By: Dr. Syed Adnan Ali Shah Bukhari
Dated: October 29, 2014
The strained relations between various Baloch insurgent groups struggling for separating Balochistan from Pakistan took a deadly turn when fighting started between the Balochistan Liberation Army (BLA) and United Baloch Army (UBA) in late October 2014. The BLA is led by Harbiyar Marri while the UBA is headed by his brother Zamran Marri aka Mehran Marri. Both Harbiyar and Zamran are the sons of Nawab Khair Baksh Marri, who himself struggled for a separate independent state of Balochistan until his death in 2014. The struggle between the two brothers started in the lifetime of their father who died in 2014 and was succeeded by another son, Changez Marri, who believes in retaining Balochistan within the ambit of Pakistan. While Changez Marri lives in Pakistan, Harbiyar and Zamran live in London and Geneva respectively. Similarly, another son, Balaach Marri, died while fighting against Pakistan Army a few years ago.

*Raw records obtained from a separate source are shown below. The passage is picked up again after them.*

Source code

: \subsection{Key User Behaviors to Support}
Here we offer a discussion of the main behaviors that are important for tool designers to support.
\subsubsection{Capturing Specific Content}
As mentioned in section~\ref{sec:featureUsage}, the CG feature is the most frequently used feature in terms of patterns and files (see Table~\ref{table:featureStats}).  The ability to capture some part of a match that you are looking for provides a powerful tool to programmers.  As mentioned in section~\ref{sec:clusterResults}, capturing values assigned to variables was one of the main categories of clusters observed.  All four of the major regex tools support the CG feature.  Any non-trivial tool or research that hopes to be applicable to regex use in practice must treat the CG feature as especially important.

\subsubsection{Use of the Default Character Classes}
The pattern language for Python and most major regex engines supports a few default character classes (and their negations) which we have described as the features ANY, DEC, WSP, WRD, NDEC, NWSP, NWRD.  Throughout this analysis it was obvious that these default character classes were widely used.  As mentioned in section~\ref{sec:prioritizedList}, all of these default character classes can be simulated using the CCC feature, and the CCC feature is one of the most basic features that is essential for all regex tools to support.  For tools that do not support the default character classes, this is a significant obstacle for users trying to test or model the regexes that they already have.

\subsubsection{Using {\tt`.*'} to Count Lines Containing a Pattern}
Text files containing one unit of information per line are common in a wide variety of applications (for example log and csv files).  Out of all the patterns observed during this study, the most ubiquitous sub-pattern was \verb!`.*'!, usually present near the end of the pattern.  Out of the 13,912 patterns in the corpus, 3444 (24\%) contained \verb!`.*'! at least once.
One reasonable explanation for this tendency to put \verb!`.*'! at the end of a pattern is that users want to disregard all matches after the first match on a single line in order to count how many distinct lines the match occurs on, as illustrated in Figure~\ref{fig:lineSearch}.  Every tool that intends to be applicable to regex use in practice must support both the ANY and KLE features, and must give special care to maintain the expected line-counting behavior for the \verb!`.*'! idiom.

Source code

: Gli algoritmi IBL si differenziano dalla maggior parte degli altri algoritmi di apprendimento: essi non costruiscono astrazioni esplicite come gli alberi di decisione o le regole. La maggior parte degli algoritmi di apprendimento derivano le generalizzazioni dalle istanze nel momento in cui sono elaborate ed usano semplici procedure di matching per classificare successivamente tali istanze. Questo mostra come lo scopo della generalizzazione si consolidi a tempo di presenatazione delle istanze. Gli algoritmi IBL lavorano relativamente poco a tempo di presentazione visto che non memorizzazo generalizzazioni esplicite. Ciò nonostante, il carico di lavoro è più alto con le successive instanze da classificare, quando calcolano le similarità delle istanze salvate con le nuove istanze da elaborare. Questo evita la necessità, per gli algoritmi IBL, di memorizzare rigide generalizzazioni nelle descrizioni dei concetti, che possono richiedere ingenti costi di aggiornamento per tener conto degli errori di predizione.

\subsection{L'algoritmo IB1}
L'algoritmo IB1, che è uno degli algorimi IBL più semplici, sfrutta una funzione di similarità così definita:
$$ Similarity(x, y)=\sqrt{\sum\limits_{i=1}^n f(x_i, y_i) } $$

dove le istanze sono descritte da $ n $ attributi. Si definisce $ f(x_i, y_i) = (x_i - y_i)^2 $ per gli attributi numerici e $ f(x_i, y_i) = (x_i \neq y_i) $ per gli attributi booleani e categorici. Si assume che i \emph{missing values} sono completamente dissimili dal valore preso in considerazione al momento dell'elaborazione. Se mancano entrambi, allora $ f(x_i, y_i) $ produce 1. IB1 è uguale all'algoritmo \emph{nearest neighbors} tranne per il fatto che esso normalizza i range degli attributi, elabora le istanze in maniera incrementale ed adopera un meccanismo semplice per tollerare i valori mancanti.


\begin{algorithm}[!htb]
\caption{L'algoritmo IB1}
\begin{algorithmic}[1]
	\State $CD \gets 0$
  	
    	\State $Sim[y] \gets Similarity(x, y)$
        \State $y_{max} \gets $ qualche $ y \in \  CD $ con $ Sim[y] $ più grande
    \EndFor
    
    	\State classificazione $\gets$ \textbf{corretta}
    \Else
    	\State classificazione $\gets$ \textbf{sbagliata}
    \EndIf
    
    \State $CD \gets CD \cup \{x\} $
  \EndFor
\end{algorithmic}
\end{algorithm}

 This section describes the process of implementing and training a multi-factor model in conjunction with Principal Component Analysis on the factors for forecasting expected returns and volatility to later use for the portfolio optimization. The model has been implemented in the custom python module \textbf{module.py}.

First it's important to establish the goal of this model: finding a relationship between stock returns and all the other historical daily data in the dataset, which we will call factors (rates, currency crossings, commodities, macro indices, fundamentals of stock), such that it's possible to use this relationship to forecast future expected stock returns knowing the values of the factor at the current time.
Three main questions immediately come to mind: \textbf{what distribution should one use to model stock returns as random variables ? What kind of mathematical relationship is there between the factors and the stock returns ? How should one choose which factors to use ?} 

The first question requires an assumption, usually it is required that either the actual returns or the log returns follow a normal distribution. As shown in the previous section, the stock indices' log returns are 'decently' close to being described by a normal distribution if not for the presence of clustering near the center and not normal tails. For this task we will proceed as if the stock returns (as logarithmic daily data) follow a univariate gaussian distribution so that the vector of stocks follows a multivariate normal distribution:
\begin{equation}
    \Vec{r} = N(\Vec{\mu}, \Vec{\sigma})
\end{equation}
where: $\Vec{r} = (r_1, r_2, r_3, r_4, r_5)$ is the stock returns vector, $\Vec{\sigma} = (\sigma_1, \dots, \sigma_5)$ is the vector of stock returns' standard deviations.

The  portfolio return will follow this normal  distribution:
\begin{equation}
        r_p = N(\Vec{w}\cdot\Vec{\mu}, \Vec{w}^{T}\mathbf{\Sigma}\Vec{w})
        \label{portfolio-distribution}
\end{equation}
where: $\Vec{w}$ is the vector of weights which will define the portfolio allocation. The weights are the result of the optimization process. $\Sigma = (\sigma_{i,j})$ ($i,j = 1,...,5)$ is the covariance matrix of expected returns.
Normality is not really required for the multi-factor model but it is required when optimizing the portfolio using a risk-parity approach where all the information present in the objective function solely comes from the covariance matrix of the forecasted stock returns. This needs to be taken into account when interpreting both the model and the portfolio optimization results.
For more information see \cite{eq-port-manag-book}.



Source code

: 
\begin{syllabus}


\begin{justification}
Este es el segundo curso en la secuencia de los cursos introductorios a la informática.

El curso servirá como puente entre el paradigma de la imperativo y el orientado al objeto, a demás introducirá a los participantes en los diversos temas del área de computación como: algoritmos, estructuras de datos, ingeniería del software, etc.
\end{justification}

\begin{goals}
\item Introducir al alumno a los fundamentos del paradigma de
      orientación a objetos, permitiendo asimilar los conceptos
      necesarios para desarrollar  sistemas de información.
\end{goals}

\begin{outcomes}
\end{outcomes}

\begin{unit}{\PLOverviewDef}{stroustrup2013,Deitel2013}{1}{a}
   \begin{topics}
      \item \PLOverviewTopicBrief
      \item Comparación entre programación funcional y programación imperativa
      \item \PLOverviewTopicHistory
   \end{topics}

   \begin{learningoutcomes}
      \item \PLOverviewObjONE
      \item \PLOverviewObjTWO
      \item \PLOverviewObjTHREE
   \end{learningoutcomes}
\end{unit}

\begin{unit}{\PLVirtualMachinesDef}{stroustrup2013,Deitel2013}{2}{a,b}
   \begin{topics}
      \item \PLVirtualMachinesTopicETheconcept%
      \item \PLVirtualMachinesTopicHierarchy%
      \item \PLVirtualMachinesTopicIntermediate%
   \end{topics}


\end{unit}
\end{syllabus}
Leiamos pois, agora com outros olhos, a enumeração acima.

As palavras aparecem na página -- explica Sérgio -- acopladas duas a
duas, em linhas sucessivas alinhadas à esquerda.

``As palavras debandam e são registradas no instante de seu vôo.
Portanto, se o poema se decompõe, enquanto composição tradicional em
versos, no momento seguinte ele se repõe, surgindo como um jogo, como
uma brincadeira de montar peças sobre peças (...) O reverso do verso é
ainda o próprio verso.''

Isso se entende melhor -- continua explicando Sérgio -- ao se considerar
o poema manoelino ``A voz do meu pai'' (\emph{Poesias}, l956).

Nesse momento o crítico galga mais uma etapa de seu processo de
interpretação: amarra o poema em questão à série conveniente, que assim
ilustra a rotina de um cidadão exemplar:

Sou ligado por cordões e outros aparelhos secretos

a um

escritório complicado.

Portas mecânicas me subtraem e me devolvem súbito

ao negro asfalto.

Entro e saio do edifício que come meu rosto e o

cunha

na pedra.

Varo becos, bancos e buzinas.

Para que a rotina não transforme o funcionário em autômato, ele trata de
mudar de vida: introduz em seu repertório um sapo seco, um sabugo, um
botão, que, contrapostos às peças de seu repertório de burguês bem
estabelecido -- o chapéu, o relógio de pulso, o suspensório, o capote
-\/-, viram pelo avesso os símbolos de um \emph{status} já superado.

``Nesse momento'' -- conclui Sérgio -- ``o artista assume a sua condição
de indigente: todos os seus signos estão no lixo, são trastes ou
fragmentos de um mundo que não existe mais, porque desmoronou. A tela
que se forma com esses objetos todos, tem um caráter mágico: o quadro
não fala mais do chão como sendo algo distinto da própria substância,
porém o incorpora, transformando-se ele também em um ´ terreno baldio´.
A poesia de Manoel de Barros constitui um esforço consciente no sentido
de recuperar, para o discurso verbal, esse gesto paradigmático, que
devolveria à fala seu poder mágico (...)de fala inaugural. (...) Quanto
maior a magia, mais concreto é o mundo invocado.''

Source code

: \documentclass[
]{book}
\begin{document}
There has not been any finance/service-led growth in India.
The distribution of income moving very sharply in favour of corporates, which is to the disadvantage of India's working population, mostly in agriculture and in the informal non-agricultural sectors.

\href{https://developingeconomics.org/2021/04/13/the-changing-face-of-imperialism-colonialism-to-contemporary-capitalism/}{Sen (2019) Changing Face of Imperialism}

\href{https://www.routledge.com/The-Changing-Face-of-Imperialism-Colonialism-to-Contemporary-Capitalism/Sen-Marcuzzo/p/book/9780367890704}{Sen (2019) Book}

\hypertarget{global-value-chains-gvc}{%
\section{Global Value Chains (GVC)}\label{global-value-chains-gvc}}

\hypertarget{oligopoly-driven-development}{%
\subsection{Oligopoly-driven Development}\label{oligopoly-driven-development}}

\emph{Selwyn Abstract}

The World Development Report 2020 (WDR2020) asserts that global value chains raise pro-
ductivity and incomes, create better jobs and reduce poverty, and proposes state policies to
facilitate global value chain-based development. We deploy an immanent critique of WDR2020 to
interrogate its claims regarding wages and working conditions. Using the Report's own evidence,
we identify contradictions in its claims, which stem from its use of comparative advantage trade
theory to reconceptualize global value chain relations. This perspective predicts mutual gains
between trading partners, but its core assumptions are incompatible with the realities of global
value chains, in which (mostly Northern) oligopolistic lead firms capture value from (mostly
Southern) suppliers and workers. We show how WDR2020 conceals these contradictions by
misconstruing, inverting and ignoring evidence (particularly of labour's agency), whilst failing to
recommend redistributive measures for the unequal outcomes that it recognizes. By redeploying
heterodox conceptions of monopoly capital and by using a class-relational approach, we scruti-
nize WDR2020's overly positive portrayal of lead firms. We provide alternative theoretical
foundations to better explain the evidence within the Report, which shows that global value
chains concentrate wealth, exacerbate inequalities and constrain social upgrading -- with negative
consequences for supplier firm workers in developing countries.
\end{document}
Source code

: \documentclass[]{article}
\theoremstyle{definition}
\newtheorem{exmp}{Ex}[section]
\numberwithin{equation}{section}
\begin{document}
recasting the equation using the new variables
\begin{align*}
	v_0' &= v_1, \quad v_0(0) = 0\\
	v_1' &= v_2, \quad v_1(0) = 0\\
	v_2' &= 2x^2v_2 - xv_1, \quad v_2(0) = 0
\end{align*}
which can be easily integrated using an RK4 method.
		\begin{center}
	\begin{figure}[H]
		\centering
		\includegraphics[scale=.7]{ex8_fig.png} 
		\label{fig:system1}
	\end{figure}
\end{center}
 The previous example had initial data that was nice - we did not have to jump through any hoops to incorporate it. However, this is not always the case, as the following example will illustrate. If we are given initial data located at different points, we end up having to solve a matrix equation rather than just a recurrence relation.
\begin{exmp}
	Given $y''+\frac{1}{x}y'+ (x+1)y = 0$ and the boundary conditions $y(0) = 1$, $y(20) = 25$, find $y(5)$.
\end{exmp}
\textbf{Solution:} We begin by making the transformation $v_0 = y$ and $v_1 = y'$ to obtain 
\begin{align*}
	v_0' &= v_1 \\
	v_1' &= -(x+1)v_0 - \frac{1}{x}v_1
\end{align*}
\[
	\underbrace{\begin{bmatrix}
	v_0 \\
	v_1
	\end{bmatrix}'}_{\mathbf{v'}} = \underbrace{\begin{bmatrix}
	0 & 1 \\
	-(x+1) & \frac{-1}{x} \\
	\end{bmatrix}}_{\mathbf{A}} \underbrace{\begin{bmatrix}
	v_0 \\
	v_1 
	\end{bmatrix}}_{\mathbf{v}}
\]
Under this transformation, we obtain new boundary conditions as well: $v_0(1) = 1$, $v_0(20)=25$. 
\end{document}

The current differences between BLA and UBA rose over the division of weapons and finances that Nawab Khair Baksh Marri left behind after his death. According to available information, Nawab Khair Baksh had a huge cache of weapons hidden in the Kahan mountains in the Marri tribal territory and also owned US $60 million in cash. In 2011, Nawab Marri realized that BLA and Harbiyar are acting independently of him and are declining to take orders from him. The group is also trying to put their hand on the weapon cache and cash. Sensing this, Nawab Marri encouraged his son Zamran to raise another militant group, UBA, which is currently led in the field by former BLA commanders, Qadir Marri and Nari Murad, who defected to UBA. Harbiyar continues to trust his close aide, Aslam aka Chotu as his field commander. The weapon and cash came into the possession of Zamran which became a cause of friction between the two brothers and their respective groups. During the lifetime of Nawab Marri, both the brothers did not find an opportunity to fight over the resources, but it has now taken a deadly turn.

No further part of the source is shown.